Lagipula, menurut Trubus, pemberian obat hingga vitamin dari APBD DKI tidak bisa diberikan secara kontinyu. Mengingat, hal ini akan membebankan anggaran daerah.

Belum lagi, masih banyak masyarakat lainnya yang setiap hari berkegiatan di luar rumah dengan kebutuhan asupan yang sama dengan para petugas Pemprov DKI tersebut.

"Mengeluarkan anggaran tambahan itu harus tahu batasannya untuk apa. Kalau enggak, APBD jebol karena biayanya akan makin tambah lagi tambah lagi. Masyarakat yang lain nanti juga akan minta, mereka yang kategori penyandang disabilitas minta, semuanya nanti minta," tuturnya.

Ketua DPRD DKI Jakarta Prasetyo Edi Marsudi meminta Pemprov DKI Jakarta mengalokasikan anggaran untuk insentif petugas lapangan seperti jajaran Dinas Perhubungan dan Satpol PP DKI Jakarta.

Insentif yang dimaksud berupa menambah asupan makanan, vitamin, hingga obat-obatan. Prasetyo menyebut, pemberian insentif ini dilakukan untuk menjaga kesehatan para petugas dari kondisi udara Jakarta yang berpolusi cukup tinggi.

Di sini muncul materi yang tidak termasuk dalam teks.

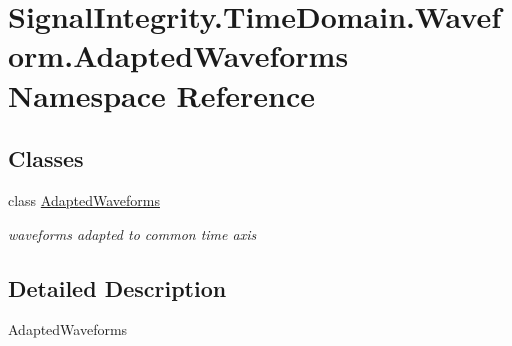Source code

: \hypertarget{namespaceSignalIntegrity_1_1TimeDomain_1_1Waveform_1_1AdaptedWaveforms}{}\section{Signal\+Integrity.\+Time\+Domain.\+Waveform.\+Adapted\+Waveforms Namespace Reference}
\label{namespaceSignalIntegrity_1_1TimeDomain_1_1Waveform_1_1AdaptedWaveforms}
\subsection*{Classes}
\begin{DoxyCompactItemize}
\item 
class \hyperlink{classSignalIntegrity_1_1TimeDomain_1_1Waveform_1_1AdaptedWaveforms_1_1AdaptedWaveforms}{Adapted\+Waveforms}
\begin{DoxyCompactList}\small\item\em waveforms adapted to common time axis \end{DoxyCompactList}\end{DoxyCompactItemize}


\subsection{Detailed Description}
\begin{DoxyVerb}AdaptedWaveforms\end{DoxyVerb}
 
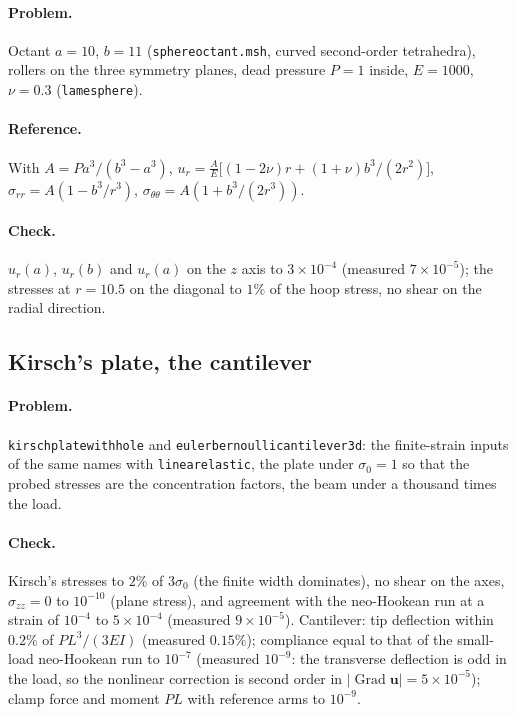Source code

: \documentclass[11pt]{article}
\newcommand{\Grad}{\operatorname{Grad}}
\newcommand{\bu}{\bm{u}}
\DeclareRobustCommand{\code}[1]{{\def\_{\textunderscore\allowbreak}\texttt{#1}}}
\DeclareRobustCommand{\file}[1]{{\def\_{\textunderscore\allowbreak}\texttt{#1}}}
\begin{document}
\paragraph{Problem.}
Octant $a = 10$, $b = 11$ (\file{sphere\_octant.msh}, curved second-order
tetrahedra), rollers on the three symmetry planes, dead pressure $P = 1$
inside, $E = 1000$, $\nu = 0.3$ (\file{lame\_sphere}).

\paragraph{Reference.}
With $A = Pa^3/(b^3 - a^3)$,
$u_r = \frac{A}{E}\bigl[(1-2\nu)r + (1+\nu)b^3/(2r^2)\bigr]$,
$\sigma_{rr} = A(1 - b^3/r^3)$, $\sigma_{\theta\theta} = A(1 + b^3/(2r^3))$.

\paragraph{Check.}
$u_r(a)$, $u_r(b)$ and $u_r(a)$ on the $z$ axis to $3\times10^{-4}$ (measured
$7\times10^{-5}$); the stresses at $r = 10.5$ on the diagonal to $1\%$ of the
hoop stress, no shear on the radial direction.

\subsection{Kirsch's plate, the cantilever}

\paragraph{Problem.}
\file{kirsch\_plate\_with\_hole} and \file{euler\_bernoulli\_cantilever3d}:
the finite-strain inputs of the same names with \code{linear\_elastic}, the
plate under $\sigma_0 = 1$ so that the probed stresses are the concentration
factors, the beam under a thousand times the load.

\paragraph{Check.}
Kirsch's stresses to $2\%$ of $3\sigma_0$ (the finite width dominates), no
shear on the axes, $\sigma_{zz} = 0$ to $10^{-10}$ (plane stress), and
agreement with the neo-Hookean run at a strain of $10^{-4}$ to
$5\times10^{-4}$ (measured $9\times10^{-5}$).  Cantilever: tip deflection
within $0.2\%$ of $PL^3/(3EI)$ (measured $0.15\%$); compliance equal to that
of the small-load neo-Hookean run to $10^{-7}$ (measured $10^{-9}$: the
transverse deflection is odd in the load, so the nonlinear correction is
second order in $|\Grad\bu| = 5\times10^{-5}$); clamp force and moment
$PL$ with reference arms to $10^{-9}$.
\end{document}
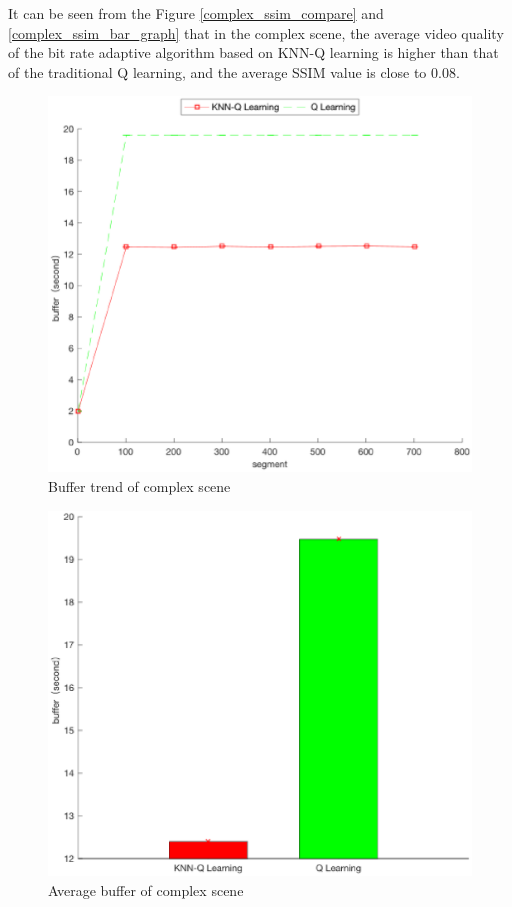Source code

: \documentclass[twocolumn]{article}
\begin{document}
It can be seen from the Figure \ref{complex_ssim_compare} and \ref{complex_ssim_bar_graph} that in the complex scene, 
the average video quality of the bit rate adaptive algorithm based on 
KNN-Q learning is higher than that of the traditional Q learning, and the average SSIM value is close to 0.08.
\begin{figure}[htbp]
\centering
\includegraphics[width=\columnwidth]{complex_buffer_compare}
\caption{Buffer trend of complex scene }
\label{complex_buffer_compare}
\end{figure}
\begin{figure}[htbp]
\centering
\includegraphics[width=\columnwidth]{complex_buffer_bar_graph}
\caption{Average buffer of complex scene}
\label{complex_buffer_bar_graph}
\end{figure}
\end{document}
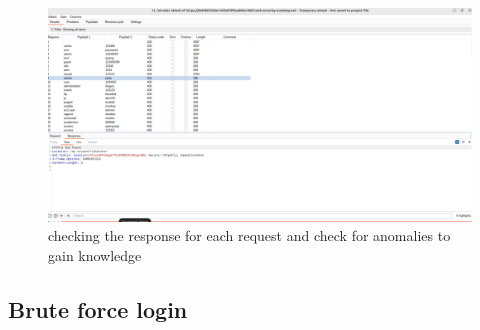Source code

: \documentclass[
	a4paper, %
	12pt, %
]{CSSullivanBusinessReport}
\begin{document}
\begin{fullwidth}
 \begin{figure}[H]
    \centering
    \includegraphics[width=1\textwidth]{Images/anikaScreensots/credentialStuff3.png}
    \caption{checking the response for each request and check for anomalies to gain knowledge}
    \label{fig:enter-label}
\end{figure}
 

\end{fullwidth}
\subsection*{Brute force login}
\end{document}
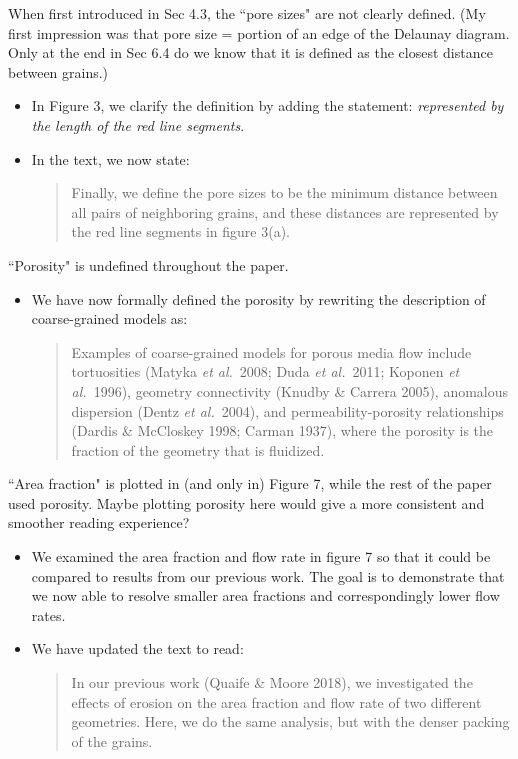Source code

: \documentclass[11pt]{article}
\newcommand{\comment}[1]{{\color{blue} #1}}
\begin{document}
\noindent
\comment{When first introduced in Sec 4.3, the ``pore sizes" are not
clearly defined. (My first impression was that pore size = portion of an
edge of the Delaunay diagram. Only at the end in Sec 6.4 do we know that
it is defined as the closest distance between grains.)}
\begin{itemize}
  \item In Figure 3, we clarify the definition by adding the statement:
    {\em represented by the length of the red line segments}.
  \item In the text, we now state:
    \begin{quotation}
    \noindent
      Finally, we define the pore sizes to be the minimum distance
      between all pairs of neighboring grains, and these distances are
      represented by the red line segments in figure 3(a).
    \end{quotation}
\end{itemize}

\noindent
\comment{``Porosity" is undefined throughout the paper.}
\begin{itemize}
  \item We have now formally defined the porosity by rewriting the
    description of coarse-grained models as:
  \begin{quotation}
  \noindent
    Examples of coarse-grained models for porous media flow include
    tortuosities (Matyka {\em et al.}~2008; Duda {\em et al.}~2011;
    Koponen {\em et al.}~1996), geometry connectivity (Knudby \& Carrera
    2005), anomalous dispersion (Dentz {\em et al.}~2004), and
    permeability-porosity relationships (Dardis \& McCloskey 1998;
    Carman 1937), where the porosity is the fraction of the geometry
    that is fluidized.
  \end{quotation}


\end{itemize}

\noindent
\comment{``Area fraction" is plotted in (and only in) Figure 7, while
the rest of the paper used porosity. Maybe plotting porosity here would
give a more consistent and smoother reading experience?}
\begin{itemize}
  \item We examined the area fraction and flow rate in figure 7 so that
    it could be compared to results from our previous work. The goal is
    to demonstrate that we now able to resolve smaller area fractions
    and correspondingly lower flow rates.

  \item We have updated the text to read:
    \begin{quotation}
      \noindent
      In our previous work (Quaife \& Moore 2018), we investigated the
      effects of erosion on the area fraction and flow rate of two
      different geometries. Here, we do the same analysis, but with the
      denser packing of the grains.
    \end{quotation}

\end{itemize}
\end{document}
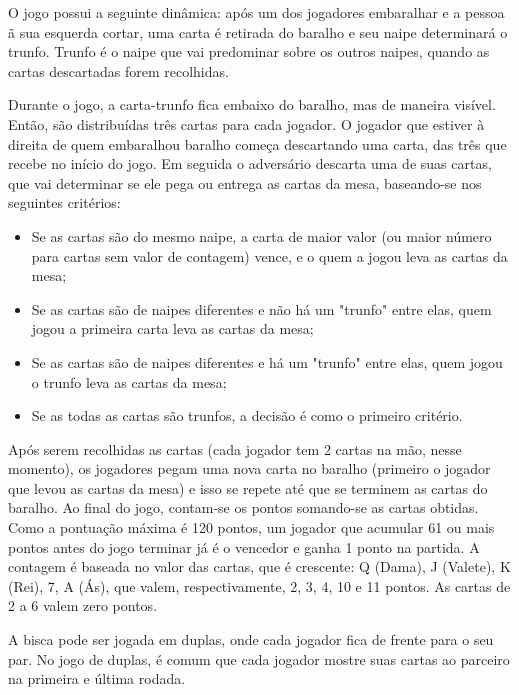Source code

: \documentclass[12pt, oneside, a4paper, brazil]{abntex2}
\begin{document}
O jogo possui a seguinte dinâmica: após um dos jogadores embaralhar e a pessoa ã sua esquerda cortar, uma carta é retirada do baralho e seu naipe determinará o trunfo. Trunfo é o naipe que vai predominar sobre os outros naipes, quando as cartas descartadas forem recolhidas.

Durante o jogo, a carta-trunfo fica embaixo do baralho, mas de maneira visível. Então, são distribuídas três cartas para cada jogador. O jogador que estiver à direita de quem embaralhou baralho começa descartando uma carta, das três que recebe no início do jogo. Em seguida o adversário descarta uma de suas cartas, que vai determinar se ele pega ou entrega as cartas da mesa, baseando-se nos seguintes critérios:

\begin{itemize}
    \item Se as cartas são do mesmo naipe, a carta de maior valor (ou maior número para cartas sem valor de contagem) vence, e o quem a jogou leva as cartas da mesa;
    
    \item Se as cartas são de naipes diferentes e não há um "trunfo" entre elas, quem jogou a primeira carta leva as cartas da mesa;
    
    \item Se as cartas são de naipes diferentes e há um "trunfo" entre elas, quem jogou o trunfo leva as cartas da mesa;
    
    \item Se as todas as cartas são trunfos, a decisão é como o primeiro critério.

\end{itemize}

Após serem recolhidas as cartas (cada jogador tem 2 cartas na mão, nesse momento), os jogadores pegam uma nova carta no baralho (primeiro o jogador que levou as cartas da mesa) e isso se repete até que se terminem as cartas do baralho. Ao final do jogo, contam-se os pontos somando-se as cartas obtidas. Como a pontuação máxima é 120 pontos, um jogador que acumular 61 ou mais pontos antes do jogo terminar já é o vencedor e ganha 1 ponto na partida. A contagem é baseada no valor das cartas, que é crescente: Q (Dama), J (Valete), K (Rei), 7, A (Ás), que valem, respectivamente, 2, 3, 4, 10 e 11 pontos. As cartas de 2 a 6 valem zero pontos.

A bisca pode ser jogada em duplas, onde cada jogador fica de frente para o seu par. No jogo de duplas, é comum que cada jogador mostre suas cartas ao parceiro na primeira e última rodada.
\end{document}

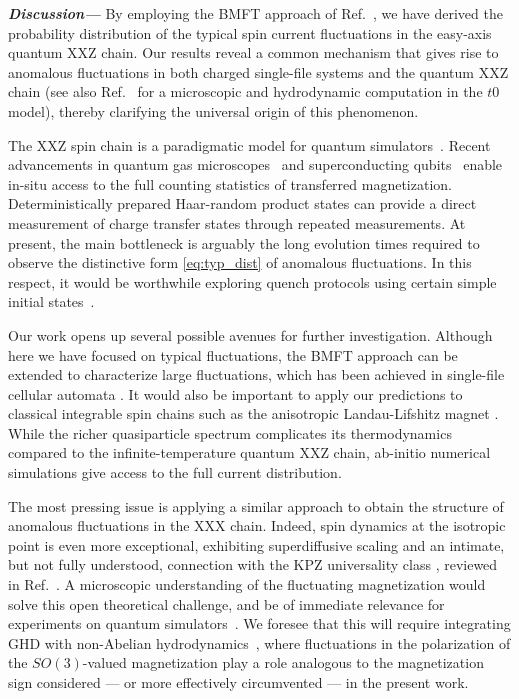 \documentclass[
twocolumn,
amsfonts,
showpacs,
superscriptaddress,
amsmath,
amssymb,
aps,
longbibliography,
prl,
noeprint
]{revtex4-2}
\newcommand{\ch}[1]{{\color{black}  #1}}
\newcommand{\para}[1]{ \noindent\emph{\textbf{#1---}}}
\newcounter{ls}
\newcommand{\1}{{\bf 1}}
\begin{document}
\para{Discussion}
By employing the BMFT approach of Ref.~\cite{Yoshimura2025}, we have derived the probability distribution of the typical spin current fluctuations in the easy-axis quantum XXZ chain. Our results reveal a common mechanism that gives rise to anomalous fluctuations in both charged single-file systems and the quantum XXZ chain (see also Ref.~\cite{Fujimoto2026} for a microscopic and hydrodynamic computation in the $t0$ model), thereby clarifying the universal origin of this phenomenon.

\ch{The XXZ spin chain is a paradigmatic model for quantum simulators~\cite{Jepsen2020,wei2022,Rosenberg_2024}. Recent advancements in quantum gas microscopes~\cite{wei2022} and superconducting qubits~\cite{Rosenberg_2024} enable in-situ access to the full counting statistics of transferred magnetization.}
\ch{Deterministically prepared Haar-random product states can provide a direct measurement of charge transfer states through repeated measurements. At present, the main bottleneck is arguably the long evolution times required to observe the distinctive form \eqref{eq:typ_dist} of anomalous fluctuations. In this respect, it would be worthwhile exploring quench protocols using certain simple initial states~\cite{Pozsgay2014,Piroli2017Quench}.}

Our work opens up several possible avenues for further investigation. Although here we have focused on typical fluctuations, the BMFT approach can be extended to characterize large fluctuations, which has been achieved in single-file cellular automata \cite{Yoshimura2025}.
It would also be important to apply our predictions to classical integrable spin chains such as the anisotropic Landau-Lifshitz magnet \cite{bastianello2024landaulifschitz}. While the richer quasiparticle spectrum complicates its thermodynamics compared to the infinite-temperature quantum XXZ chain, ab-initio numerical simulations give access to the full current distribution.


\ch{The most pressing issue is applying a similar approach to obtain the structure of anomalous fluctuations in the XXX chain.}
Indeed, spin dynamics at the isotropic point is even more exceptional, exhibiting superdiffusive scaling and an intimate, but not fully understood, connection with the KPZ universality class \cite{Ljubotina2019a,Das2019,Krajnik2020,Weiner2019,Dupont2020,Krajnik2020a,superuniversality,takeuchi2024,muzzi2025}, reviewed in Ref.~\cite{superdiffusion_review}. A microscopic understanding of the fluctuating magnetization would solve this open theoretical challenge, and be of immediate relevance for experiments on quantum simulators~\cite{Scheie2021,wei2022,Rosenberg_2024}.
We foresee that this will require integrating GHD with non-Abelian hydrodynamics~\cite{Lucas2021}, where fluctuations in the polarization of the $SO(3)$-valued magnetization play a role analogous to the magnetization sign considered — or more effectively circumvented — in the present work.
\end{document}
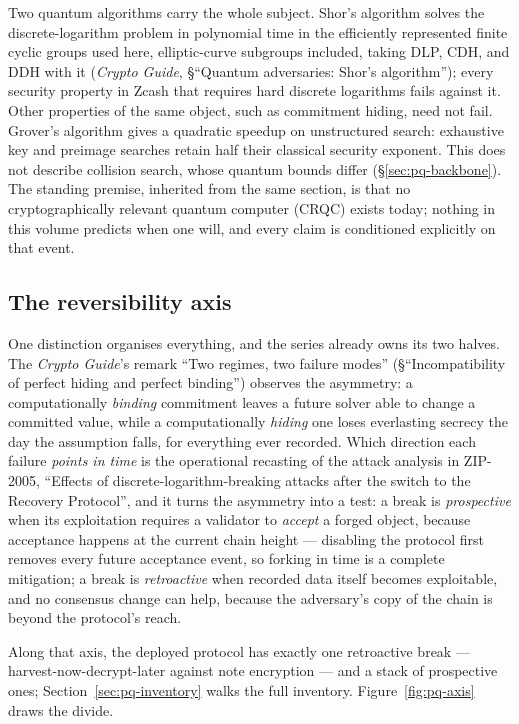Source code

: \documentclass[11pt,a4paper]{article}
\theoremstyle{definition}
\begin{document}
Two quantum algorithms carry the whole subject. Shor's algorithm solves
the discrete-logarithm problem in polynomial time in the efficiently
represented finite cyclic groups used here, elliptic-curve subgroups
included, taking DLP, CDH, and DDH with it (\emph{Crypto
Guide}, \S``Quantum adversaries: Shor's algorithm''); every
security property in Zcash that requires hard discrete logarithms fails
against it. Other properties of the same object, such as commitment
hiding, need not fail. Grover's algorithm
gives a quadratic speedup on unstructured search: exhaustive key and
preimage searches retain half their classical security exponent. This
does not describe collision search, whose quantum bounds differ
(\S\ref{sec:pq-backbone}). The standing premise,
inherited from the same section, is that no cryptographically relevant
quantum computer (CRQC) exists today; nothing in this volume predicts
when one will, and every claim is conditioned explicitly on that event.

\subsection{The reversibility axis}\label{sec:pq-axis}

One distinction organises everything, and the series already owns its
two halves. The \emph{Crypto Guide}'s remark ``Two regimes, two failure
modes'' (\S``Incompatibility of perfect hiding and perfect binding'')
observes the asymmetry: a computationally \emph{binding} commitment
leaves a future solver able to change a committed value, while a
computationally \emph{hiding} one loses everlasting secrecy the day the
assumption falls, for everything ever recorded. Which direction each
failure \emph{points in time} is the operational recasting of the attack
analysis in ZIP-2005, ``Effects of discrete-logarithm-breaking attacks after
the switch to the Recovery Protocol'', and it turns the asymmetry into a
test: a break
is \emph{prospective} when its
exploitation requires a validator to \emph{accept} a forged object,
because acceptance happens at the current chain height --- disabling
the protocol first removes every future acceptance event, so forking in
time is a complete mitigation; a break is \emph{retroactive} when
recorded data itself becomes exploitable, and no consensus change can
help, because the adversary's copy of the chain is beyond the
protocol's reach.

Along that axis, the deployed protocol has exactly one retroactive
break --- harvest-now-decrypt-later against note encryption --- and a
stack of prospective ones; Section~\ref{sec:pq-inventory} walks the full
inventory. Figure~\ref{fig:pq-axis} draws the divide.
\end{document}
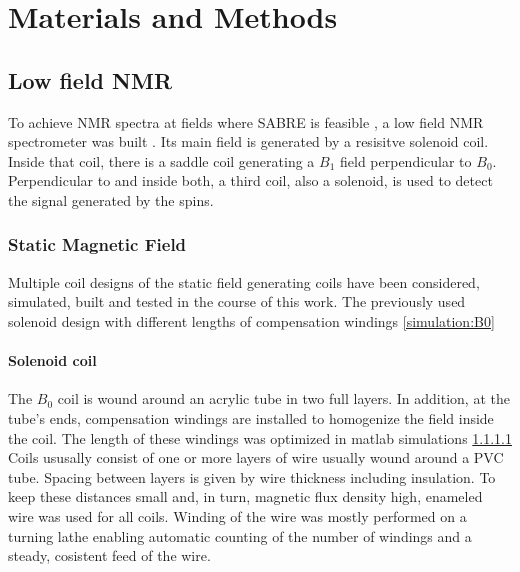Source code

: \chapter{Materials and Methods}\label{chap:MaterialsAndMethods}
	\section{Low field NMR}
		To achieve NMR spectra at fields where SABRE is feasible , a low field NMR
		spectrometer was built . Its main field is generated by a resisitve solenoid
		coil. Inside that coil, there is a saddle coil
		generating a $B_1$ field perpendicular to $B_0$. Perpendicular to and inside both, a third
		coil, also a solenoid, is used to detect the signal generated by the spins.
		\subsection{Static Magnetic Field}
		Multiple coil designs of the static field generating coils have been  considered, simulated, built and tested in the course of this work. The previously used solenoid design with different lengths of compensation windings \ref{simulation:B0}
		\subsubsection{Solenoid coil}
			The $B_0$ coil is wound around an acrylic tube in two full layers. In addition, at the
			tube's ends, compensation windings are installed to homogenize the field inside the coil.
			The length of these windings was optimized in matlab simulations \ref{} 
			Coils ususally consist of one or more layers of wire usually wound around a PVC tube. Spacing between layers is given by wire thickness including insulation. To keep  these distances small and, in turn, magnetic flux density high, enameled wire was used for all coils. Winding of the wire was mostly performed on a turning lathe enabling automatic counting of the number of windings and a steady, cosistent feed of the wire.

"Diharapkan dapat digunakan untuk menambah daya tahan tubuh supaya petugas-petugas kita tetap prima. Ya kita harus berusaha mencegah lah," kata Prasetyo dalam keterangannya, Minggu, 13 Agustus.

Politikus PDIP ini menuturkan, para petugas yang sehari-hari bekerja di ruang publik ini membutuhkan asupan penambah imunitas karena mereka berpotensi mengalami gangguan saluran pernapasan.

"Boleh sekarang sehat, tapi dalam jangka waktu panjang paparan polusi udara ini bisa bikin dia sakit. Ini yang mau kita usulkan di APBD 2024," ungkap dia.

Jakarta kerap menjadi salah satu kota besar dengan polutan paling tinggi di dunia. Berdasarkan hasil kajian tahun 2020, sektor kegiatan yang menyebabkan pencemaran udara Jakarta adalah kendaraan bermotor yang berkontribusi 44 persen.

Kemudian, 31 persen polusi disumbang dari industri, 14 persen dari perumahan, 10 persen dari industri energi manufaktur, dan 1 persen kegiatan komersial.

Sementara, sumber emisi bahan bakar yang digunakan di Jakarta adalah batu bara 0,42 persen, minyak 49 persen, dan gas 51 persen.